También se ha demostrado que una dieta cetónica mejora el control del azúcar en la sangre para los pacientes con diabetes tipo 2, al menos en el corto plazo. Hay aún más controversia cuando se considera el efecto sobre los niveles de colesterol. Algunos estudios muestran que algunos pacientes tienen un aumento en los niveles de colesterol al principio con una reducción en el colesterol unos meses más tarde. Sin embargo, no hay una investigación a largo plazo analizando sus efectos en el tiempo en la diabetes y el colesterol alto.

Una dieta cetogénica podría ser una alternativa interesante para tratar ciertas condiciones, y puede acelerar la pérdida de peso.

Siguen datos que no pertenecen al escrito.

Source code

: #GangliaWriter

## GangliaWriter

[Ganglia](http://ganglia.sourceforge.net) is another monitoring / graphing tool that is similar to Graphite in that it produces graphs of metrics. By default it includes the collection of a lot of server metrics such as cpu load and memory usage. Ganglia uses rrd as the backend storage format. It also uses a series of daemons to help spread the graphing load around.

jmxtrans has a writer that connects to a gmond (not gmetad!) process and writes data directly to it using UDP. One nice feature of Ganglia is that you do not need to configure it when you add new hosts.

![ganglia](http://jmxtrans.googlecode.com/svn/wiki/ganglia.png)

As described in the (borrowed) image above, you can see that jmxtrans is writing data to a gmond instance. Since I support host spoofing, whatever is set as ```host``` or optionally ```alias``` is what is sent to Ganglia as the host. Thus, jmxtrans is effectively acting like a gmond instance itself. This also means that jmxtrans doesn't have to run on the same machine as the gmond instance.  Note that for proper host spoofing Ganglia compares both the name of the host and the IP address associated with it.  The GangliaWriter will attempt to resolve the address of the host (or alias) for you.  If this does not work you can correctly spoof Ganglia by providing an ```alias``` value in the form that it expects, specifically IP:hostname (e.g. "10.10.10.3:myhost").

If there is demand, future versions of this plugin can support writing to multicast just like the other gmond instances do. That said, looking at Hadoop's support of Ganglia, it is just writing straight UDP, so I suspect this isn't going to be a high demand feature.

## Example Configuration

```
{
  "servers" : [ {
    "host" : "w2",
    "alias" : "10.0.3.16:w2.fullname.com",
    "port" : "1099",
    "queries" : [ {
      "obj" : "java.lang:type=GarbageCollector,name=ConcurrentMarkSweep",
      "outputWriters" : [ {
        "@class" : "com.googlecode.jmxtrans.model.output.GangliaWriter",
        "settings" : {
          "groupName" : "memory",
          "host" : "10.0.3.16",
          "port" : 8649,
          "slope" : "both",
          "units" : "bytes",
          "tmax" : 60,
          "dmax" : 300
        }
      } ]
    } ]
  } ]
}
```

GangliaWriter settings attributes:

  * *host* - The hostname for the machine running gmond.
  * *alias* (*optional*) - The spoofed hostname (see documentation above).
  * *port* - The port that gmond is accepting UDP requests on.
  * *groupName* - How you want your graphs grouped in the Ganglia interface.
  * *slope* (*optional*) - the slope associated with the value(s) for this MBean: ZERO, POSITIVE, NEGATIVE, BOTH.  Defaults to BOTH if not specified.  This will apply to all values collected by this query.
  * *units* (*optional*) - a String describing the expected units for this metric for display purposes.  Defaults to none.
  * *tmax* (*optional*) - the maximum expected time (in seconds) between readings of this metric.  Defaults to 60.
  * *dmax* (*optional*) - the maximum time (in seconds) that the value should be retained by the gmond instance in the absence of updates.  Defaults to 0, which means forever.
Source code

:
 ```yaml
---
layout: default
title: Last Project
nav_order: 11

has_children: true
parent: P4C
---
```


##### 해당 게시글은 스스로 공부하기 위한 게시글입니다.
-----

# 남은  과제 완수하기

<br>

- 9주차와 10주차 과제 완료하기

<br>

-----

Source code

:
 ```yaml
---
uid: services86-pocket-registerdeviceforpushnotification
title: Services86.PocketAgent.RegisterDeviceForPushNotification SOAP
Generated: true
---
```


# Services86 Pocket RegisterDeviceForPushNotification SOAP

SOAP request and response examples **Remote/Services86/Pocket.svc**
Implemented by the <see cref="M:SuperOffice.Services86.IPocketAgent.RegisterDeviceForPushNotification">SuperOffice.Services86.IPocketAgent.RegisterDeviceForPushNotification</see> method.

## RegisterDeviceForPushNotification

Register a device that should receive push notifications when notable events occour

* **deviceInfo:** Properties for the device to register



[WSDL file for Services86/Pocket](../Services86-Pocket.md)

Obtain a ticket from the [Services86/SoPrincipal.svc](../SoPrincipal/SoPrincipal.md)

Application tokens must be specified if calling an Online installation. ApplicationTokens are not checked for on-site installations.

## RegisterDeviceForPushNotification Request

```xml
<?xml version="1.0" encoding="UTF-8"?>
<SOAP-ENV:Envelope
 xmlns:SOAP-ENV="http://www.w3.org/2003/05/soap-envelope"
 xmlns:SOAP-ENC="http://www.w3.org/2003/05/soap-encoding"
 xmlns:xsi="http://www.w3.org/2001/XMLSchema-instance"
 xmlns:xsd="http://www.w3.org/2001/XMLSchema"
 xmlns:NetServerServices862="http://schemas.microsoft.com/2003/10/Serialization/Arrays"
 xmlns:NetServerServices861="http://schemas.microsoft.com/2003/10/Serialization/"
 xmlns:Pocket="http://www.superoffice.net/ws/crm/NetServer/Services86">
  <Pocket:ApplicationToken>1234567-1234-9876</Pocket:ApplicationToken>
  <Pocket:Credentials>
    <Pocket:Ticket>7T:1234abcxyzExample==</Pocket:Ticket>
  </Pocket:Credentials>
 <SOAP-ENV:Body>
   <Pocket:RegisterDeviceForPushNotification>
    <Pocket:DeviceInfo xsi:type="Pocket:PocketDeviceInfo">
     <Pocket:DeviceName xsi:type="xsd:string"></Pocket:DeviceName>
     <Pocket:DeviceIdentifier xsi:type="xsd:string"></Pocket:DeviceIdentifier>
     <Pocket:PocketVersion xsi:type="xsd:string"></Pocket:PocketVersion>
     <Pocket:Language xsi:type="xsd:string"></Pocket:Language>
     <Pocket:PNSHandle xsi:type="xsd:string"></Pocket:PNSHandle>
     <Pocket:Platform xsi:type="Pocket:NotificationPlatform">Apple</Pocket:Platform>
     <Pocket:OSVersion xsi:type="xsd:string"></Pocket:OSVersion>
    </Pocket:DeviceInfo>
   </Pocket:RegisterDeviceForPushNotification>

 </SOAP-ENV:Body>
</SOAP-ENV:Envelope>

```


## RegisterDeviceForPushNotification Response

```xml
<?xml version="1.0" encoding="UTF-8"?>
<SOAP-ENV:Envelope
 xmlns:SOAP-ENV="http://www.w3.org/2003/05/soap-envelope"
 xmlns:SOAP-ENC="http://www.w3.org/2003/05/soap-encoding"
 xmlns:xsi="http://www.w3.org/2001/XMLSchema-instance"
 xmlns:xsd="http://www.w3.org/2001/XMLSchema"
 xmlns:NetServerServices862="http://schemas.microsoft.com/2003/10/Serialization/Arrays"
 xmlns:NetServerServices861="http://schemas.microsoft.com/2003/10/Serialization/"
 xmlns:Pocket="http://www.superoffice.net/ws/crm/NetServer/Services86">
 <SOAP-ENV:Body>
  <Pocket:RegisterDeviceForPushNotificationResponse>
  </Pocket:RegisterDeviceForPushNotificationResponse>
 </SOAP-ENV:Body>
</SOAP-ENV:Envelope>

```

Pero es difícil de seguir y puede ser excesiva en el consumo de carne roja y otros alimentos grasos, procesados ​​y salados que pueden ser perjudiciales en exceso. Tampoco sabemos mucho acerca de sus efectos a largo plazo, probablemente porque es difícil mantenerla en el tiempo.

También es importante recordar que las dietas “yo-yo” que conducen a una rápida fluctuación de la pérdida de peso se asocian con un aumento de la mortalidad.

En lugar de participar en la siguiente dieta popular que duraría sólo de unas pocas semanas a meses, es recomendable llevar a cabo un cambio que pueda mantenerse a largo plazo . Una dieta equilibrada, con alimentos sin procesar, rica en frutas y verduras, carnes magras, pescado, nueces, semillas, aceite de oliva y mucha agua parece tener la mejor evidencia para una vida larga y más saludable.

Según el Dr. Carbonell, este tipo de dietas que permiten una pérdida de peso más rápida y que a su vez pueden generar más problemas de salud pueden ser útiles siempre y cuando sean realizadas con un seguimiento médico adecuado. Por otro lado, a nivel de higiene mental son dietas mucho más exigentes por la dificultad de poder cumplirlas adecuadamente y por someterse a estados de hipoglucemia que afectan al nivel de energía y por lo tanto al estado de ánimo. La dieta mediterránea aunque menos rentable a corto plazo demuestra ser más adecuada y saludable junto con la educación en los hábitos alimenticios.